1) Intent > Volume
Choose keywords based on what the searcher wants, not just how many people search. A lower-volume term with strong commercial intent often beats a high-volume vanity query.
- Classify intent: informational, navigational, comparison, transactional.
- Map each query to the right page type (guide, collection, product).
2) Humans First
Write for people. Clarity beats jargon. Helpful content leads to better engagement signals—and rankings.
- Use plain language, short paragraphs, and meaningful subheads.
- Answer the question in the first 100–150 words.
3) One Keyword Focus (Per Page)
Every page needs a single, clear SEO goal. Related variations can support, but avoid mixing unrelated topics on one URL.
- Primary keyword in title, H1, intro, and meta description (naturally).
- Create dedicated pages for distinct intents rather than stuffing.
4) Speed Wins
Slow sites suffer lower rankings and higher bounce rates. Optimize Core Web Vitals.
- Compress/resize images, lazy-load below-the-fold assets.
- Reduce third-party scripts and ship CSS/JS efficiently.
5) EEAT Matters
Demonstrate Experience, Expertise, Authoritativeness, and Trust.
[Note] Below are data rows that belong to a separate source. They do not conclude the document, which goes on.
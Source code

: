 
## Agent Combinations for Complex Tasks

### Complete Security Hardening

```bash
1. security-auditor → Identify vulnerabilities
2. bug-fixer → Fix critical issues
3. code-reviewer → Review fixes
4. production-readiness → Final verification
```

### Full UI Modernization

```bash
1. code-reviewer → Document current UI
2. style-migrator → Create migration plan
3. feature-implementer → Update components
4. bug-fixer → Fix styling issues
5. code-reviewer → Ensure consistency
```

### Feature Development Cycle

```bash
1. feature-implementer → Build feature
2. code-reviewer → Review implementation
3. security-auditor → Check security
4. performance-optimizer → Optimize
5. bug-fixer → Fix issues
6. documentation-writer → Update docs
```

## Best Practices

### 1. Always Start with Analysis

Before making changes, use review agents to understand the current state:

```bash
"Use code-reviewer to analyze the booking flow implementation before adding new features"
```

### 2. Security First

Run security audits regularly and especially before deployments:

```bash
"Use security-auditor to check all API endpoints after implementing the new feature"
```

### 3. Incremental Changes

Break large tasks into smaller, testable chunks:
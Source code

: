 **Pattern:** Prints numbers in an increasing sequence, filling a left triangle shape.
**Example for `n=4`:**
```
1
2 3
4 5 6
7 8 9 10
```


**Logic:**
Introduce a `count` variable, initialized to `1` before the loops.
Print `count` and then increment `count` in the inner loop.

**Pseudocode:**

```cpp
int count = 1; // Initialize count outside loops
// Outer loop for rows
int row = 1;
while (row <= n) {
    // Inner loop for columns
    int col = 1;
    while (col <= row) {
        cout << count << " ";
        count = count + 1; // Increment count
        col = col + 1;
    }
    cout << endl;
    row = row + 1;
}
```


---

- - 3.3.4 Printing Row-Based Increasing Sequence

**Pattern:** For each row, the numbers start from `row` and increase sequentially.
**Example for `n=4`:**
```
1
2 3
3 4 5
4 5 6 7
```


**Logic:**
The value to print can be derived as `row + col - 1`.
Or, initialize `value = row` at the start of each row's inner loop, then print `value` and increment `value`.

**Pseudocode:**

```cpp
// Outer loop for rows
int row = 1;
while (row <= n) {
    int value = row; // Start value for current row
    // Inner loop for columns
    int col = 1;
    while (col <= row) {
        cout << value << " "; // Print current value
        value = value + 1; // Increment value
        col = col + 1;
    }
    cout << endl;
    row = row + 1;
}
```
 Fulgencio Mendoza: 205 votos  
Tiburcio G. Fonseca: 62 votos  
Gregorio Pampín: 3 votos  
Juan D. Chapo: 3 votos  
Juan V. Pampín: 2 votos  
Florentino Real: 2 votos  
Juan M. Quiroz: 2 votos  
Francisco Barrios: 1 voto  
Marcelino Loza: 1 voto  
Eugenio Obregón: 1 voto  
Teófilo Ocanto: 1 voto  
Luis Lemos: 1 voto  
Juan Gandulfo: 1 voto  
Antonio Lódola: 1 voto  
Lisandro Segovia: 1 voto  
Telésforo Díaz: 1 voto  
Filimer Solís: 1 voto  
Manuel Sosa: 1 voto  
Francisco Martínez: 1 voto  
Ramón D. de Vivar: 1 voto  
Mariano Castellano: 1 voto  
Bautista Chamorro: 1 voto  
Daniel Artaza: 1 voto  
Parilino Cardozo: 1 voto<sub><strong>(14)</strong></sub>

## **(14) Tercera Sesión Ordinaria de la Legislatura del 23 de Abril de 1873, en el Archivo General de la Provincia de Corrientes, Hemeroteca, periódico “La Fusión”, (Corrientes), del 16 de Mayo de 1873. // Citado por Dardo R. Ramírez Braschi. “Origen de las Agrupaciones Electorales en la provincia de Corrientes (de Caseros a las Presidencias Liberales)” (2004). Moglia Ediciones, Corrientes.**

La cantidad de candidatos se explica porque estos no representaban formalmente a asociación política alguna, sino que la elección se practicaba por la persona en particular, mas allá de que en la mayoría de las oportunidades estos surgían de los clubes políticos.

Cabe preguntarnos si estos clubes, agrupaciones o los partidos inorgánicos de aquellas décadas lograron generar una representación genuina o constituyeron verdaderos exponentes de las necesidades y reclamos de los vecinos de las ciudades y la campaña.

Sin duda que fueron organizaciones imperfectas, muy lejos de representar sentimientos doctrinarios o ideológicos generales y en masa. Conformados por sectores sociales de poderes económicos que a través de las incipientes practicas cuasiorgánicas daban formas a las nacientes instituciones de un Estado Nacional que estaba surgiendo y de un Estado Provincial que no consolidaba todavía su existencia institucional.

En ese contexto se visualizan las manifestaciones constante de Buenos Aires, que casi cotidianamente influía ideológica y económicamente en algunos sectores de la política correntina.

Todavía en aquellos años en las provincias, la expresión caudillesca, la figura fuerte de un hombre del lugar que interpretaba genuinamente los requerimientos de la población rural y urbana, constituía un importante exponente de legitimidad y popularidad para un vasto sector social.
- Show author bios, references, and real-world proof (photos, data, awards).
- Keep policies, contact details, and reviews visible and current.
6) Content Compounds
Consistency compounds. Publishing weekly builds topical depth and internal links over time.
- Plan a series around core topics instead of one-off posts.
- Refresh top performers each quarter.
7) Update Old Content
Six-month-old winners can decay. Re-optimize with new data, FAQs, and internal links.
- Track pages falling from positions 1–5 to 6–10 and fix those first.
8) Internal Links Work
Guide users and bots to your key pages. Internal links distribute authority and clarify topic clusters.
- Use descriptive anchor text (no “click here”).
- Link up the hierarchy (product → collection → pillar guide).
9) Backlinks Boost Authority
Editorial links from trusted sites are still a major ranking factor.
- Create genuinely useful assets (guides, data, tools) worth citing.
- Build relationships (partners, suppliers, community sites).
10) Track What Matters
Measure clicks, CTR, rankings, and conversions—not vanity metrics.
- Use time-series views (day/week/month) and annotate changes.
- Prioritize work by potential revenue impact.
11) Distribute Everything
Publishing is step one. Promote via email, social, partners, and communities to earn links and engagement.
12) SEO Is a Long Game
Think quarters, not days. Small, consistent improvements compound.
- Run 90-day plans with weekly actions and monthly reviews.
13) One Page = One Topic
Prevent cannibalization. If two pages target the same term, consolidate or differentiate by intent.
14) Structure Is Strategy
Organized headings (H1–H3), scannable sections, and logical URLs help both readers and crawlers.
15) Titles Must Convert
Great titles win clicks. Aim for clarity + value, not clickbait.
- Front-load the keyword, promise the benefit, match the intent.
16) Alt Text Counts
Describe images for accessibility and image search. Keep it concise and relevant.
17) Backlink Outreach Wins
Proactive outreach (partners, PR, industry resources) earns trust signals you can’t get by publishing alone.
18) Write Like You Talk
Natural language improves comprehension and matches modern search patterns (including voice & AI).
19) Systems Beat Hustle
A repeatable SEO process scales: ideate → brief → publish → distribute → measure → refresh.
- Document checklists for briefs, on-page elements, links, and updates.
- Review progress weekly; ship something small every day.